Zunächst startete ich dann als Sexualpädagoge in der Arbeit mit Jungen und Männern bei Pro Familia und unterstützte sie auf Ihrer Suche nach einer konstruktiven Männlichkeit und gelingenden Beziehungen zu sich selbst, Frauen, Kindern, allen Menschen, der Natur, Gesellschaft und Wirtschaft. Vor dem Hintergrund des vielfach auch destruktiven Gestaltungsanspruch von Männern. Ein Fragenkomplex, der mich durchgehend beschäftigt – auch in Bezug auf die globalen Fragestellungen, z.B. wie eine regenerative Wirtschaftsweise und Gesellschaft im Einklang mit den Funktionsweisen der globalen lebendigen Ökosysteme gelingen kann.
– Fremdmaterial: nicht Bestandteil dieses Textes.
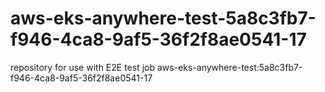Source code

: # aws-eks-anywhere-test-5a8c3fb7-f946-4ca8-9af5-36f2f8ae0541-17
repository for use with E2E test job aws-eks-anywhere-test:5a8c3fb7-f946-4ca8-9af5-36f2f8ae0541-17
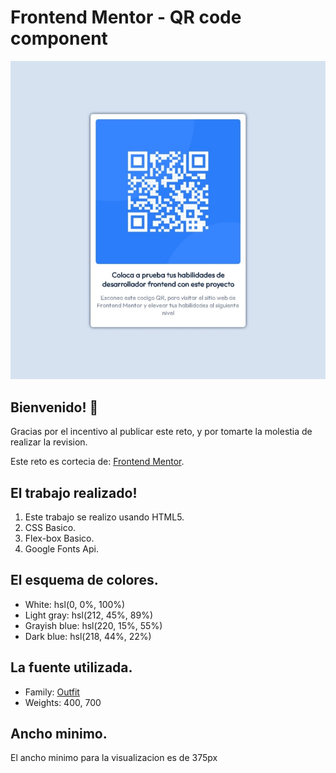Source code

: # Frontend Mentor - QR code component

![Para ver el diseño final de como se duplico el sitio por favor ve a:](./design/desktop-preview.jpg)

## Bienvenido! 👋

Gracias por el incentivo al publicar este reto, y por tomarte la molestia de realizar la revision.

Este reto es cortecia de: [Frontend Mentor](https://www.frontendmentor.io).

## El trabajo realizado!

1. Este trabajo se realizo usando HTML5.
2. CSS Basico.
3. Flex-box Basico.
4. Google Fonts Api.

## El esquema de colores.

- White: hsl(0, 0%, 100%)
- Light gray: hsl(212, 45%, 89%)
- Grayish blue: hsl(220, 15%, 55%)
- Dark blue: hsl(218, 44%, 22%)

## La fuente utilizada.

- Family: [Outfit](https://fonts.google.com/specimen/Outfit)
- Weights: 400, 700

## Ancho minimo.

El ancho minimo para la visualizacion es de 375px


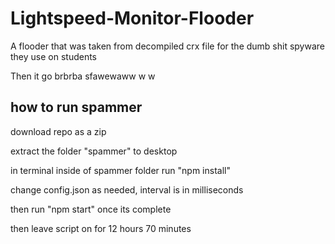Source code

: # Lightspeed-Monitor-Flooder
A flooder that was taken from decompiled crx file for the dumb shit spyware they use on students

Then it go brbrba sfawewaww w w

## how to run spammer 

download repo as a zip

extract the folder "spammer" to desktop

in terminal inside of spammer folder run "npm install"

change config.json as needed, interval is in milliseconds

then run "npm start" once its complete

then leave script on for 12 hours 70 minutes
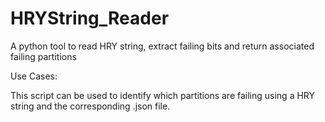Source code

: # HRYString_Reader
A python tool to read HRY string, extract failing bits and return associated failing partitions


Use Cases:

This script can be used to identify which partitions are failing using a HRY string and the corresponding .json file. 
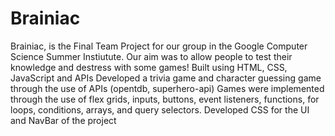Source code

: # Brainiac

Brainiac, is the Final Team Project for our group in the Google Computer Science Summer Instiutute. Our aim was to allow people to test their knowledge and destress with some games!
Built using HTML, CSS, JavaScript and APIs
Developed a trivia game and character guessing game through the use of APIs (opentdb, superhero-api)
Games were implemented through the use of flex grids, inputs, buttons, event listeners, functions, for loops, conditions, arrays, and query selectors.
Developed CSS for the UI and NavBar of the project
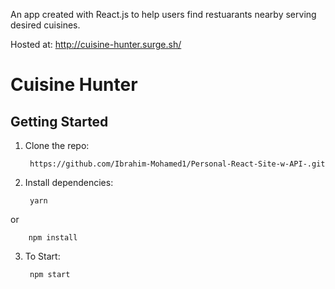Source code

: An app created with React.js to help users find restuarants nearby serving desired cuisines.

Hosted at: http://cuisine-hunter.surge.sh/

# Cuisine Hunter

## Getting Started

1. Clone the repo:  

        https://github.com/Ibrahim-Mohamed1/Personal-React-Site-w-API-.git

2. Install dependencies:  

        yarn
or

        npm install
        
3. To Start:

        npm start

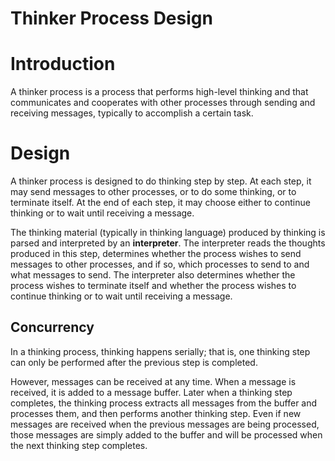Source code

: # Thinker Process Design

# Introduction

A thinker process is a process that performs high-level thinking and
that communicates and cooperates with other processes through
sending and receiving messages, typically to accomplish a certain task.

# Design

A thinker process is designed to do thinking step by step.
At each step, it may send messages to other processes, or to do some thinking,
or to terminate itself. At the end of each step, it may choose
either to continue thinking or to wait until receiving a message.

The thinking material (typically in thinking language) produced by thinking
is parsed and interpreted by an **interpreter**. The interpreter reads
the thoughts produced in this step, determines whether the process wishes
to send messages to other processes, and if so, which processes to send
to and what messages to send. The interpreter also determines whether the
process wishes to terminate itself and whether the process wishes to
continue thinking or to wait until receiving a message.

## Concurrency

In a thinking process, thinking happens serially; that is, one
thinking step can only be performed after the previous step is
completed.

However, messages can be received at any time.
When a message is received, it is added to a message buffer.
Later when a thinking step completes, the thinking process
extracts all messages from the buffer and processes them,
and then performs another thinking step.
Even if new messages are received when the previous messages are being
processed, those messages are simply added to the buffer and will be
processed when the next thinking step completes.
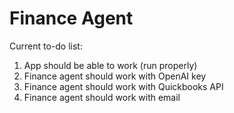 # Finance Agent

Current to-do list: 
1. App should be able to work (run properly)
2. Finance agent should work with OpenAI key 
3. Finance agent should work with Quickbooks API
4. Finance agent should work with email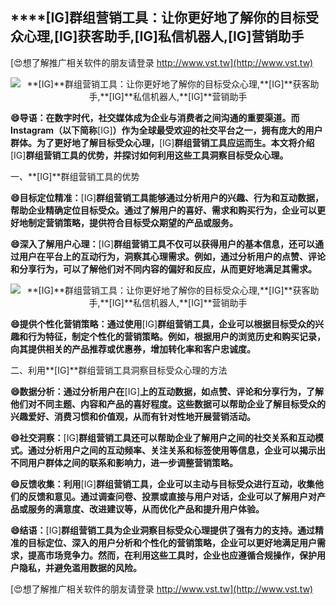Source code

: ## ****[IG]**群组营销工具：让你更好地了解你的目标受众心理,**[IG]**获客助手,**[IG]**私信机器人,**[IG]**营销助手**

[😍想了解推广相关软件的朋友请登录 http://www.vst.tw](http://www.vst.tw)

 <center><img src="https://vst.tw/MP4/tuiguang/png/3.png" alt="**[IG]**群组营销工具：让你更好地了解你的目标受众心理,**[IG]**获客助手,**[IG]**私信机器人,**[IG]**营销助手"></center>

**😄导语：在数字时代，社交媒体成为企业与消费者之间沟通的重要渠道。而Instagram（以下简称**[IG]**）作为全球最受欢迎的社交平台之一，拥有庞大的用户群体。为了更好地了解目标受众心理，**[IG]**群组营销工具应运而生。本文将介绍**[IG]**群组营销工具的优势，并探讨如何利用这些工具洞察目标受众心理。**

一、**[IG]**群组营销工具的优势

**😄目标定位精准：**[IG]**群组营销工具能够通过分析用户的兴趣、行为和互动数据，帮助企业精确定位目标受众。通过了解用户的喜好、需求和购买行为，企业可以更好地制定营销策略，提供符合目标受众期望的产品或服务。**

**😄深入了解用户心理：**[IG]**群组营销工具不仅可以获得用户的基本信息，还可以通过用户在平台上的互动行为，洞察其心理需求。例如，通过分析用户的点赞、评论和分享行为，可以了解他们对不同内容的偏好和反应，从而更好地满足其需求。**

 <center><img src="https://vst.tw/MP4/tuiguang/png/1.png" alt="**[IG]**群组营销工具：让你更好地了解你的目标受众心理,**[IG]**获客助手,**[IG]**私信机器人,**[IG]**营销助手"></center>

**😄提供个性化营销策略：通过使用**[IG]**群组营销工具，企业可以根据目标受众的兴趣和行为特征，制定个性化的营销策略。例如，根据用户的浏览历史和购买记录，向其提供相关的产品推荐或优惠券，增加转化率和客户忠诚度。**

二、利用**[IG]**群组营销工具洞察目标受众心理的方法

**😄数据分析：通过分析用户在**[IG]**上的互动数据，如点赞、评论和分享行为，了解他们对不同主题、内容和产品的喜好程度。这些数据可以帮助企业了解目标受众的兴趣爱好、消费习惯和价值观，从而有针对性地开展营销活动。**

**😄社交洞察：**[IG]**群组营销工具还可以帮助企业了解用户之间的社交关系和互动模式。通过分析用户之间的互动频率、关注关系和标签使用等信息，企业可以揭示出不同用户群体之间的联系和影响力，进一步调整营销策略。**

**😄反馈收集：利用**[IG]**群组营销工具，企业可以主动与目标受众进行互动，收集他们的反馈和意见。通过调查问卷、投票或直接与用户对话，企业可以了解用户对产品或服务的满意度、改进建议等，从而优化产品和提升用户体验。**

**😄结语：**[IG]**群组营销工具为企业洞察目标受众心理提供了强有力的支持。通过精准的目标定位、深入的用户分析和个性化的营销策略，企业可以更好地满足用户需求，提高市场竞争力。然而，在利用这些工具时，企业也应遵循合规操作，保护用户隐私，并避免滥用数据的风险。**

[😍想了解推广相关软件的朋友请登录 http://www.vst.tw](http://www.vst.tw)



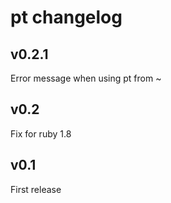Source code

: # pt changelog

## v0.2.1
Error message when using pt from ~

## v0.2
Fix for ruby 1.8

## v0.1
First release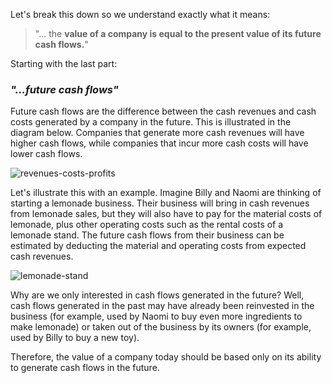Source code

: Let's break this down so we understand exactly what it means:

> "... the **value of a company is equal to the present value of its future cash flows.**"

Starting with the last part:

### _**"...future cash flows"**_

Future cash flows are the difference between the cash revenues and cash costs generated by a company in the future. This is illustrated in the diagram below. Companies that generate more cash revenues will have higher cash flows, while companies that incur more cash costs will have lower cash flows.

![revenues-costs-profits](graphics/revenues-costs-profits.png)

Let's illustrate this with an example. Imagine Billy and Naomi are thinking of starting a lemonade business. Their business will bring in cash revenues from lemonade sales, but they will also have to pay for the material costs of lemonade, plus other operating costs such as the rental costs of a lemonade stand. The future cash flows from their business can be estimated by deducting the material and operating costs from expected cash revenues.

![lemonade-stand](graphics/lemonade-stand.jpg)

Why are we only interested in cash flows generated in the future? Well, cash flows generated in the past may have already been reinvested in the business (for example, used by Naomi to buy even more ingredients to make lemonade) or taken out of the business by its owners (for example, used by Billy to buy a new toy).

Therefore, the value of a company today should be based only on its ability to generate cash flows in the future.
Die maskulin geprägte Fantasie, Probleme, die durch Technik entstanden sind, mit „high tec“ zu lösen, erzeugt aus meiner Wahrnehmung nur mehr Probleme und Risiken wie z.B. beim Geo-Engineering. Ähnlich sieht es aus meiner Sicht im Wissenschaftsbetrieb aus, der häufig auf Teilprobleme schaut, aber nicht auf die Beziehungen und Prozesse der Teile im größeren System.
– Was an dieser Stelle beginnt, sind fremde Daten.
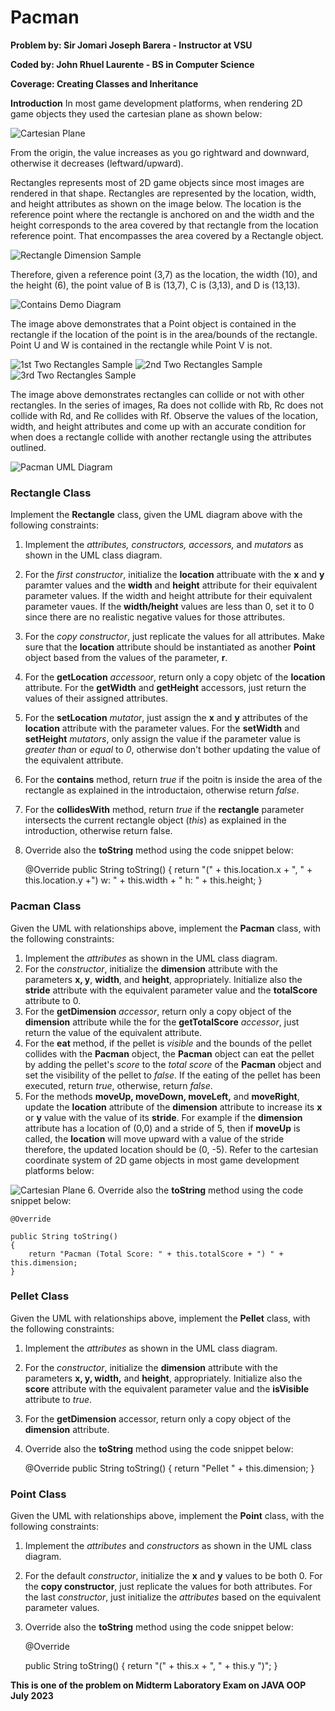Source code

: # Pacman
**Problem by: Sir Jomari Joseph Barera - Instructor at VSU**

**Coded by: John Rhuel Laurente - BS in Computer Science**

**Coverage: Creating Classes and Inheritance**

**Introduction**
In most game development platforms, when rendering 2D game objects they used the cartesian plane as shown below:

![Cartesian Plane](https://ibb.co/qCQssdR)

From the origin, the value increases as you go rightward and downward, otherwise it decreases (leftward/upward).

Rectangles represents most of 2D game objects since most images are rendered in that shape. Rectangles are represented by the location, width, and height attributes as shown on the image below. The location is the reference point where the rectangle is anchored on and the width and the height corresponds to the area covered by that rectangle from the location reference point. That encompasses the area covered by a Rectangle object.

![Rectangle Dimension Sample](https://ibb.co/jRmjY4B)

Therefore, given a reference point (3,7) as the location, the width (10), and the height (6), the point value of B is (13,7), C is (3,13), and D is (13,13).

![Contains Demo Diagram](https://ibb.co/Ptj2dsQ)

The image above demonstrates that a Point object is contained in the rectangle if the location of the point is in the area/bounds of the rectangle. Point U and W is contained in the rectangle while Point V is not.


![1st Two Rectangles Sample](https://ibb.co/9q6x2b1)
![2nd Two Rectangles Sample](https://ibb.co/1Q5sXVc)
![3rd Two Rectangles Sample](https://ibb.co/WGsX8Vq)


The image above demonstrates rectangles can collide or not with other rectangles. In the series of images, Ra does not collide with Rb, Rc does not collide with Rd, and Re collides with Rf. Observe the values of the location, width, and height attributes and come up with an accurate condition for when does a rectangle collide with another rectangle using the attributes outlined.

![Pacman UML Diagram](https://ibb.co/K0xYZyb)
### Rectangle Class
Implement the **Rectangle** class, given the UML diagram above with the following constraints:
1. Implement the *attributes, constructors, accessors,* and *mutators* as shown in the UML class diagram.
2. For the *first constructor*, initialize the **location** attribuate with the **x** and **y** paramter values and the **width** and **height** attribute for their equivalent parameter values. If the width and height attribute for their equivalent parameter vaues. If the **width/height** values are less than 0, set it to 0 since there are no realistic negative values for those attributes.
3. For the *copy constructor*, just replicate the values for all attributes. Make sure that the **location** attribute should be instantiated as another **Point** object based from the values of the parameter, **r**.
4. For the **getLocation** *accessoor*, return only a copy objetc of the **location** attribute. For the **getWidth** and **getHeight** accessors, just return the values of their assigned attributes.
5. For the **setLocation** *mutator*, just assign the **x** and **y** attributes of the **location** attribute with the parameter values. For the **setWidth** and **setHeight** *mutators*, only assign the value if the parameter value is *greater than* or *equal* to *0*, otherwise don't bother updating the value of the equivalent attribute.
6. For the **contains** method, return *true* if the poitn is inside the area of the rectangle as explained in the introductaion, otherwise return *false*.
7. For the **collidesWith** method, return *true* if the **rectangle** parameter intersects the current rectangle object (*this*) as explained in the introduction, otherwise return false.
8. Override also the **toString** method using the code snippet below:


	@Override
	public String toString()
	{
		return "(" + this.location.x + ", " + this.location.y +") w: " + this.width + " h: " + this.height;
	}

### Pacman Class
Given the UML with relationships above, implement the **Pacman** class, with the following constraints:

1. Implement the *attributes* as shown in the UML class diagram.
2. For the *constructor*, initialize the **dimension** attribute with the parameters **x, y**, **width**, and **height**, appropriately. Initialize also the **stride** attribute with the equivalent parameter value and the **totalScore** attribute to 0.
3. For the **getDimension** *accessor*, return only a copy object of the **dimension** attribute while the for the **getTotalScore** *accessor*, just return the value of the equivalent attribute.
4. For the **eat** method, if the pellet is *visible* and the bounds of the pellet collides with the **Pacman** object, the **Pacman** object can eat the pellet by adding the pellet's *score* to the *total score* of the **Pacman** object and set the visibility of the pellet to *false*. If the eating of the pellet has been executed, return *true*, otherwise, return *false*.
5. For the methods **moveUp, moveDown, moveLeft,** and **moveRight**, update the **location** attribute of the **dimension** attribute to increase its **x** or **y** value with the value of its **stride**. For example if the **dimension** attribute has a location of (0,0) and a stride of 5, then if **moveUp** is called, the **location** will move upward with a value of the stride therefore, the updated location should be (0, -5). Refer to the cartesian coordinate system of 2D game objects in most game development platforms below:

![Cartesian Plane](https://ibb.co/qCQssdR)
6. Override also the **toString** method using the code snippet below:


	@Override

	public String toString()
	{
		return "Pacman (Total Score: " + this.totalScore + ") " + this.dimension;
	}

### Pellet Class
Given the UML with relationships above, implement the **Pellet** class, with the following constraints:

1. Implement the *attributes* as shown in the UML class diagram.
2. For the *constructor*, initialize the **dimension** attribute with the parameters **x, y, width,** and **height**, appropriately. Initialize also the **score** attribute with the equivalent parameter value and the **isVisible** attribute to *true*.
3. For the **getDimension** accessor, return only a copy object of the **dimension** attribute.
4. Override also the **toString** method using the code snippet below:


	@Override
	public String toString()
	{
		return "Pellet " + this.dimension;
	}

### Point Class
Given the UML with relationships above, implement the **Point** class, with the following constraints:

1. Implement the *attributes* and *constructors* as shown in the UML class diagram.
2. For the default *constructor*, initialize the **x** and **y** values to be both 0. For the **copy constructor**, just replicate the values for both attributes. For the last *constructor*, just initialize the *attributes* based on the equivalent parameter values.
3. Override also the **toString** method using the code snippet below:


	@Override


	public String toString()
	{
		return "(" + this.x + ", " + this.y ")";
	}

**This is one of the problem on Midterm Laboratory Exam on JAVA OOP**
**July 2023**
In meiner sich dann entfaltenden beruflichen Tätigkeit waren dann stets zwei Themen im Vordergrund: Leben und Wirtschaften im Einklang mit der Natur in den planetaren Grenzen und die Gestaltung von Organisationen und Führungsrollen. Ich gründete die „Abenteuercamps“ mit denen Kinder an zeitweise 6 Wald-Standorten mit 35 Teamer*innen auf einwöchige umweltpädagogische Erlebnisreisen und Klassenfahrten fahren konnten. Hier verwoben sich dann auch meine Themen im Väter-Kinder-Camp: Führungskräfte von Bosch und Airbus zelteten mit mir im Wald – neben dem Naturerleben stand die Stärkung und Nähe in der Beziehung im Vordergrund. Gerne erinnere ich mich an offene Gespräche unter den Männern am Lagerfeuer über Sorgen, Herausforderungen und Freuden in der Gestaltung der Vaterrolle. Eine Frage, die mich in diesem Zusammenhang beschäftigt, ist, wie Männer gute Väter sein können, auch, wenn sie selbst häufig keine zugewandten konstruktiven Beziehungen zu ihren Vätern erleben konnten.
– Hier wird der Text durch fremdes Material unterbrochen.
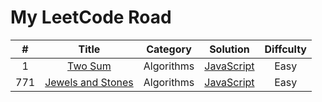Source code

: # My LeetCode Road

|   #   |                                       Title                                       |  Category  |                      Solution                      | Diffculty |
|:-----:|:---------------------------------------------------------------------------------:|:----------:|:--------------------------------------------------:|:---------:|
|   1   |           [Two Sum](https://leetcode.com/problems/two-sum/description/)           | Algorithms |       [JavaScript](./Algorithms/1-Two-Sum.js)      |    Easy   |
|  771  | [Jewels and Stones](https://leetcode.com/problems/jewels-and-stones/description/) | Algorithms | [JavaScript](./Algorithms/771-Jewls-and-Stones.js) |    Easy   |
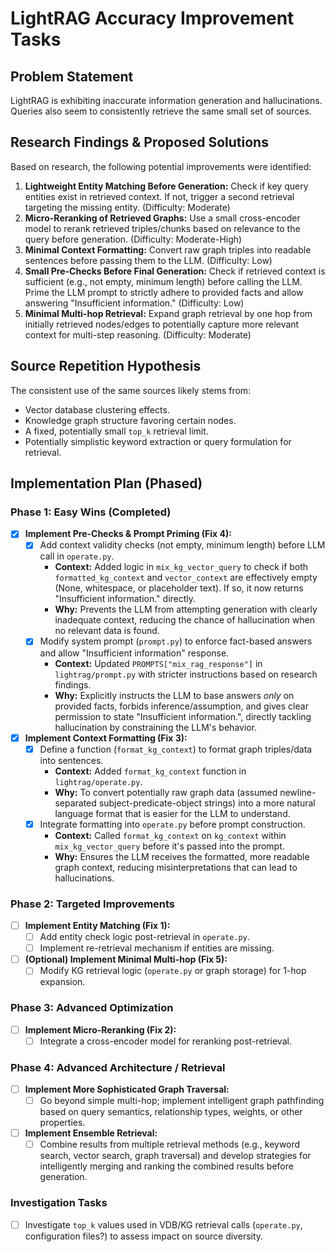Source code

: # LightRAG Accuracy Improvement Tasks

## Problem Statement

LightRAG is exhibiting inaccurate information generation and hallucinations. Queries also seem to consistently retrieve the same small set of sources.

## Research Findings & Proposed Solutions

Based on research, the following potential improvements were identified:

1.  **Lightweight Entity Matching Before Generation:** Check if key query entities exist in retrieved context. If not, trigger a second retrieval targeting the missing entity. (Difficulty: Moderate)
2.  **Micro-Reranking of Retrieved Graphs:** Use a small cross-encoder model to rerank retrieved triples/chunks based on relevance to the query before generation. (Difficulty: Moderate-High)
3.  **Minimal Context Formatting:** Convert raw graph triples into readable sentences before passing them to the LLM. (Difficulty: Low)
4.  **Small Pre-Checks Before Final Generation:** Check if retrieved context is sufficient (e.g., not empty, minimum length) before calling the LLM. Prime the LLM prompt to strictly adhere to provided facts and allow answering "Insufficient information." (Difficulty: Low)
5.  **Minimal Multi-hop Retrieval:** Expand graph retrieval by one hop from initially retrieved nodes/edges to potentially capture more relevant context for multi-step reasoning. (Difficulty: Moderate)

## Source Repetition Hypothesis

The consistent use of the same sources likely stems from:
*   Vector database clustering effects.
*   Knowledge graph structure favoring certain nodes.
*   A fixed, potentially small `top_k` retrieval limit.
*   Potentially simplistic keyword extraction or query formulation for retrieval.

## Implementation Plan (Phased)

### Phase 1: Easy Wins (Completed)
*   [X] **Implement Pre-Checks & Prompt Priming (Fix 4):**
    *   [X] Add context validity checks (not empty, minimum length) before LLM call in `operate.py`.
        *   **Context:** Added logic in `mix_kg_vector_query` to check if both `formatted_kg_context` and `vector_context` are effectively empty (None, whitespace, or placeholder text). If so, it now returns "Insufficient information." directly.
        *   **Why:** Prevents the LLM from attempting generation with clearly inadequate context, reducing the chance of hallucination when no relevant data is found.
    *   [X] Modify system prompt (`prompt.py`) to enforce fact-based answers and allow "Insufficient information" response.
        *   **Context:** Updated `PROMPTS["mix_rag_response"]` in `lightrag/prompt.py` with stricter instructions based on research findings.
        *   **Why:** Explicitly instructs the LLM to base answers *only* on provided facts, forbids inference/assumption, and gives clear permission to state "Insufficient information.", directly tackling hallucination by constraining the LLM's behavior.
*   [X] **Implement Context Formatting (Fix 3):**
    *   [X] Define a function (`format_kg_context`) to format graph triples/data into sentences.
        *   **Context:** Added `format_kg_context` function in `lightrag/operate.py`.
        *   **Why:** To convert potentially raw graph data (assumed newline-separated subject-predicate-object strings) into a more natural language format that is easier for the LLM to understand.
    *   [X] Integrate formatting into `operate.py` before prompt construction.
        *   **Context:** Called `format_kg_context` on `kg_context` within `mix_kg_vector_query` before it's passed into the prompt.
        *   **Why:** Ensures the LLM receives the formatted, more readable graph context, reducing misinterpretations that can lead to hallucinations.

### Phase 2: Targeted Improvements
*   [ ] **Implement Entity Matching (Fix 1):**
    *   [ ] Add entity check logic post-retrieval in `operate.py`.
    *   [ ] Implement re-retrieval mechanism if entities are missing.
*   [ ] **(Optional) Implement Minimal Multi-hop (Fix 5):**
    *   [ ] Modify KG retrieval logic (`operate.py` or graph storage) for 1-hop expansion.

### Phase 3: Advanced Optimization
*   [ ] **Implement Micro-Reranking (Fix 2):**
    *   [ ] Integrate a cross-encoder model for reranking post-retrieval.

### Phase 4: Advanced Architecture / Retrieval
*   [ ] **Implement More Sophisticated Graph Traversal:**
    *   [ ] Go beyond simple multi-hop; implement intelligent graph pathfinding based on query semantics, relationship types, weights, or other properties.
*   [ ] **Implement Ensemble Retrieval:**
    *   [ ] Combine results from multiple retrieval methods (e.g., keyword search, vector search, graph traversal) and develop strategies for intelligently merging and ranking the combined results before generation.

### Investigation Tasks
*   [ ] Investigate `top_k` values used in VDB/KG retrieval calls (`operate.py`, configuration files?) to assess impact on source diversity.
Parallel zu meiner Arbeit mit Kindern im Wald ging es dann in die Firmen, in denen ich nun seit über 20 Jahren als Coach, Trainer, Moderator und Berater unterwegs bin und mit Führungskräften arbeite.
Auch hier treibt mich die Frage an, wie Unternehmen (wieder) dem Gemeinwohl dienen und eine langfristigere Perspektive (Konzept der „7 Generationen“) und nicht nur nachhaltig, sondern regenerativ (da schon zu viele Ökosysteme destabilisiert und zerstört wurden) wirken können.
Wenn ich auf meinen Weg seit meiner Geburt im Jahre 1971 blicke, ist mir eines aber immer im Bewusstsein: Die Menschheit hat sich von vier auf fast acht Milliarden Menschen verdoppelt, Wildtiere machen nur noch 4% der Masse aller Säugetiere aus und wir haben 70% der nichtarktischen Landfläche genutzt und verändert. Wir leben in einer von uns „vollen Welt“.